L0pht members formally banded together in 1992 to acquire a lease, but they began more than a decade ago as a loose association of friends driven by their obsession. Several became acquainted over the Internet years before they met in person; others grew up together as brilliant adolescent misfits who hacked into phone lines and disassembled household appliances.
These days, they retrieve equipment from flea markets and dumpsters, rebuilding systems so they can simulate security break-ins. When a hack is successful, they post an advisory on their Web site (www.l0pht.com) alerting consumers to a software or operating system vulnerability and providing the equivalent of a hacking recipe to demonstrate their point. Then they move on to the next challenge.
Their work has paid off with L0pht security formulas becoming standard tools for hackers and corporations. A limited number were sold via CD to cover rent and utility bills. "Space Rogue," for instance, a single 30-year-old Macintosh guru with a cellular phone dangling from his belt, compiled a popular collection of hacking tools entitled "Whacked Mac Archives." "Kingpin," a hardware virtuoso arrested at age 16 for breaking into systems considered sensitive by federal authorities, designed a telephone fraud detection system and pager decoder.

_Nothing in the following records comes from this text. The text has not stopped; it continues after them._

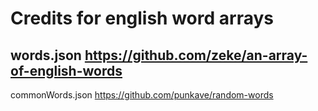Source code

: # Credits for english word arrays
words.json
https://github.com/zeke/an-array-of-english-words
---
commonWords.json
https://github.com/punkave/random-words

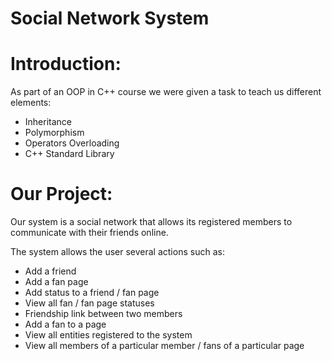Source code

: # Social Network System
# Introduction:
As part of an OOP in C++ course we were given a task to teach us different elements:

* Inheritance
* Polymorphism
* Operators Overloading
* C++ Standard Library

# Our Project:
Our system is a social network that allows its registered members to communicate with their friends online.

The system allows the user several actions such as:

* Add a friend
* Add a fan page
* Add status to a friend / fan page
* View all fan / fan page statuses
* Friendship link between two members
* Add a fan to a page
* View all entities registered to the system
* View all members of a particular member / fans of a particular page
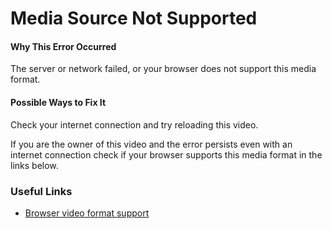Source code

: # Media Source Not Supported

#### Why This Error Occurred

The server or network failed, or your browser does not support this media format.

#### Possible Ways to Fix It

Check your internet connection and try reloading this video.

If you are the owner of this video and the error persists even with an internet
connection check if your browser supports this media format in the links below.

### Useful Links

- [Browser video format support](https://caniuse.com/?search=video%20format)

One member's wife compares the L0pht to a rock band, and the clandestine clubhouse is part "Animal House," part NASA. Computers and arcane technical manuals are surrounded by a generous supply of empty Ipswich Ale bottles, Chinese takeout menus, ratty couches and misshapen mannequins hanging from walls. But Delta Upsilon would be hard-pressed to rig a similar Web browser to its toilet, for use instead of magazine reading, or arrange interviews with Jim Lehrer and the BBC. The group has also earned the respect of its purported targets: firms such as Microsoft that increasingly rely on hacker know-how.
In the L0pht's most widely publicized hack, "Mudge" and a colleague assaulted Microsoft's Windows NT operating system last year and found inherent flaws in the algorithm and method designed to hide user passwords. They demonstrated the security breach by posting their victorious code on the Internet and showing how it was possible to steal an entire registry of passwords in roughly 26 hours, a task Microsoft reportedly claimed would take 5,000 years.
"It's big. It's bad. It cuts through NT passwords like a diamond tipped, steel blade," boasts advertising for the latest version of their security-auditing tool, dubbed "L0phtcrack." "It ferrets them out from the registry, from repair disks, and by sniffing the net like an anteater on dexadrene."
Microsoft took notice and, in an unprecedented move, executives invited the L0pht to dinner at a Las Vegas hacker convention last year. They have worked with the L0pht to plug subsequent security loopholes while simultaneously adding hacker-style techniques to in-house testing.
"It's like a challenge for them, which is great for us too," said Karan Khanna, a senior security product manager who attended the dinner.
No one knows how many hackers operate out of Boston, the Silicon Valley of the East. But the FBI, which launched a computer intrusion squad here last year, estimates that up to 18 intrusion complaints are under investigation locally at any one time. Few are traced to hackers, and none has involved the L0pht.
That is as it should be, some say. "If Windows magazine assigned a writer to crack the security of [Windows] NT, everyone would say it is perfectly acceptable for consumers to be better informed," said Mike Godwin, a lawyer for the Electronic Frontier Foundation. "The only difference is these guys aren't publishing a magazine, they are publishing on the World Wide Web."
In doing so, the L0pht is grabbing the world's attention. But for all their skill in unscrambling the great riddles of technology, they remain baffled by some fundamental mysteries of life. Asked what puzzle they would most like to solve, "Kingpin" replied: "Girls."